On 2/28/16 1:31 AM, Tal Mizrahi wrote:
Hi Paul,



Isn't this serious? IIUC in many (most?) cases the transmitters and
intermediate nodes won't know if the receiver supports [NTP-Ext].
Inserting this for those that don't will deny them of the time they are looking
for.

Shouldn't there be some discussion of how a decision can be made about
when to use this in order to avoid breaking receivers?


I believe that the Checksum Complement is most useful in LANs and in locally 
administered environments, where both client and server are managed by the same 
administrator. These are the cases where you need a high clock accuracy, and 
you will want to get the extra juice from hardware timestamping + Checksum 
Complement.
I believe it is less likely that the Checksum Complement will be used by a 
client that connects to a random NTP server.

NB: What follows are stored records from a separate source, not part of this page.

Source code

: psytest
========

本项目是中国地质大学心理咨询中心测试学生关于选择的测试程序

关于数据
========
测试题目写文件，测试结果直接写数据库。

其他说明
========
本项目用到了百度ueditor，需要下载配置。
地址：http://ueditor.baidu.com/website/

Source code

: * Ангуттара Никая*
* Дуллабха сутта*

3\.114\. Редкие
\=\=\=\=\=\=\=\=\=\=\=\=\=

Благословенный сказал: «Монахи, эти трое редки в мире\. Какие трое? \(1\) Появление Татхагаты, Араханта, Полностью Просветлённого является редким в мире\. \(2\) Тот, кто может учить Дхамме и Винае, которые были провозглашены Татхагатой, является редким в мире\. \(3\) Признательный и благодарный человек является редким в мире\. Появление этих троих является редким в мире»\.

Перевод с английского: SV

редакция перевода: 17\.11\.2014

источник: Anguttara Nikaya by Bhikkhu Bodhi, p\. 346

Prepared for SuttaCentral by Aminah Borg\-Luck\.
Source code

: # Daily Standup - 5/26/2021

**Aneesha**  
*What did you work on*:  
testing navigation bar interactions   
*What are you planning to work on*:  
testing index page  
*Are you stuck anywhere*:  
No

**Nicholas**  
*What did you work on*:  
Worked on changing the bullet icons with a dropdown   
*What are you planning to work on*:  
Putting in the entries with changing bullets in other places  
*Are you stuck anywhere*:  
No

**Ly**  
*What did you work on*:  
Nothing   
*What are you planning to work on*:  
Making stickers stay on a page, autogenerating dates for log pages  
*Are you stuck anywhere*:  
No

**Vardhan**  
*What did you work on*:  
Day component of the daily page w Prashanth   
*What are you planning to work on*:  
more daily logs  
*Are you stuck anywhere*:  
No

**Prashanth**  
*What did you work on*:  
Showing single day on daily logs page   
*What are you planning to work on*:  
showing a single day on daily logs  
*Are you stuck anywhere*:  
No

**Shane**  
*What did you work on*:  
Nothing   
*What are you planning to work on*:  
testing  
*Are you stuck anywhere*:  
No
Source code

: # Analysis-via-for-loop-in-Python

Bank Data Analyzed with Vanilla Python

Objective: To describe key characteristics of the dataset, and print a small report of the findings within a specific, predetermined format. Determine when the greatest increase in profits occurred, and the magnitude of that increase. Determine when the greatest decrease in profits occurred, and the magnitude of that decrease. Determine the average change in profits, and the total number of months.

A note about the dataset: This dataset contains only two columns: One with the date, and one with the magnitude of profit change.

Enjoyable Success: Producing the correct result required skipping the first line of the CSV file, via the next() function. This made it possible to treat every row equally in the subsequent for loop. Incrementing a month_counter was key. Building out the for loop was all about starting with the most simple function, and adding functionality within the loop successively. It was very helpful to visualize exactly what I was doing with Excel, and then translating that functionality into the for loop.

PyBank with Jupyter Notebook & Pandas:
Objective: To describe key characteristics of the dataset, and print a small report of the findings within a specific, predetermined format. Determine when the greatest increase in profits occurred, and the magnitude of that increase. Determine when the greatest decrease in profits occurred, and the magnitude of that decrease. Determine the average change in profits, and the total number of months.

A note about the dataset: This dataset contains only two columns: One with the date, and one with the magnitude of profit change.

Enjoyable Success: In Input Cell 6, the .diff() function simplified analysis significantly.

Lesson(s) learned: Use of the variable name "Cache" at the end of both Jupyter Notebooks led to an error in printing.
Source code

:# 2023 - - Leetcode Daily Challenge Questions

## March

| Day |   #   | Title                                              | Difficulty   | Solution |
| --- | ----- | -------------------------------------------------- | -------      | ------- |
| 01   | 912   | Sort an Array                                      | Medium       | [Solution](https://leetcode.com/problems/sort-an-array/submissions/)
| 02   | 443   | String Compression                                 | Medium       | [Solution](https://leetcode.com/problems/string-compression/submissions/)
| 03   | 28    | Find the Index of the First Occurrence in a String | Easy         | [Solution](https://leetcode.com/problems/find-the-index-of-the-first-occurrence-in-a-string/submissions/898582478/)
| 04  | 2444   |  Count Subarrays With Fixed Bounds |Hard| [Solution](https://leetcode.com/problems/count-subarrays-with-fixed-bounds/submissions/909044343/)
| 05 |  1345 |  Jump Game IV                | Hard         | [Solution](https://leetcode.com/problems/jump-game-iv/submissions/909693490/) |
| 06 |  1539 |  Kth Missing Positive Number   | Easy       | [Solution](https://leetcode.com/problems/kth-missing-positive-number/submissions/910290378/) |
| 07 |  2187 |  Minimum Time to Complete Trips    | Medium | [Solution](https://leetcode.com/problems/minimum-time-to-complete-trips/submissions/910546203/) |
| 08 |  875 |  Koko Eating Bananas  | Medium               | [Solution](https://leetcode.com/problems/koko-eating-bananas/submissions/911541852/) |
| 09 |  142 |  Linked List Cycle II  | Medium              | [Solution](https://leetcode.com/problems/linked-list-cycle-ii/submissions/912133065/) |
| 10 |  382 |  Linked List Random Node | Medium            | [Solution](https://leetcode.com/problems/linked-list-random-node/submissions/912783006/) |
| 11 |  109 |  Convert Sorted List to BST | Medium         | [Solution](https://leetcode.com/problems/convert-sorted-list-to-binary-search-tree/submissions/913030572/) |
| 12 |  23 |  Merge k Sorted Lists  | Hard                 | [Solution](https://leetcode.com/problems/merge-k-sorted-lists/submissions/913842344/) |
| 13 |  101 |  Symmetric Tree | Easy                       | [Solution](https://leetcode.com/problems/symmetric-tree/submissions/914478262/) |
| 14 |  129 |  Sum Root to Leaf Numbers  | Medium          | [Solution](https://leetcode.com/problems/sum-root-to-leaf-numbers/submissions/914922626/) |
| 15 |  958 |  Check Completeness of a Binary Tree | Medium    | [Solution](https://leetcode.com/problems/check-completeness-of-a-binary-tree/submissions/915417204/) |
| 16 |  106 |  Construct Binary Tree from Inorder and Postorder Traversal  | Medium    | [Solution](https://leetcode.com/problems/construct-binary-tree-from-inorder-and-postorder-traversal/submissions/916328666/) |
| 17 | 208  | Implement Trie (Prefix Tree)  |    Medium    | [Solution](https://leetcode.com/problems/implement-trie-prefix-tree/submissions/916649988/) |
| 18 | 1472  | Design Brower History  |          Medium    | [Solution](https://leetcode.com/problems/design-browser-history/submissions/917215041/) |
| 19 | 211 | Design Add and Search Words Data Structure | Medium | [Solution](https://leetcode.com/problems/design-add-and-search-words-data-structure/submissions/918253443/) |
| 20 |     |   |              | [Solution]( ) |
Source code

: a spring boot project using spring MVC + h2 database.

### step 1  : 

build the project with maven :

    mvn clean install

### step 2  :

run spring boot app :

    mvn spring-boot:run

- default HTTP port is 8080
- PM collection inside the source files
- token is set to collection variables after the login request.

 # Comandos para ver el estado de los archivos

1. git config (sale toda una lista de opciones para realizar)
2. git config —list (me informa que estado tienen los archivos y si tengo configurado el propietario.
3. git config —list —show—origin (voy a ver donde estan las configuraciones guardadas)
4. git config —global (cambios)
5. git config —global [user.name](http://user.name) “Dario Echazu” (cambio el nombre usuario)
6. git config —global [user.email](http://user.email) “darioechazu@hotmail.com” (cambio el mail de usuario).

Having said that, I agree that this should be reflected in the draft, and thus 
I suggest the following text for Section 3.3:

"The behavior defined in this document does not impose new requirements on the 
reception of NTP packets beyond the requirements defined in [NTP-Ext]. Note that, as 
defined in [NTP-Ext], a host that receives an NTP message with an unknown extension 
field SHOULD ignore the extension field and MAY drop the packet if policy requires 
it. Thus, transmitters and intermediate nodes that support the Checksum Complement 
can transparently interoperate with receivers that are not 
Checksum-Complement-compliant, as long as these receivers ignore unknown extension 
fields. It is noted that existing implementations that discard packets with unknown 
extension fields cannot interoperate with transmitters that use the Checksum 
Complement.

It should be noted that when hardware-based timestamping is used, it will likely be 
used at both ends, and thus both hosts that take part in the protocol will support 
the functionality described in this memo. If only one of the hosts uses 
hardware-based timestamping, then the Checksum Complement can only be used if it is 
known that the peer host can accept the Checksum Complement."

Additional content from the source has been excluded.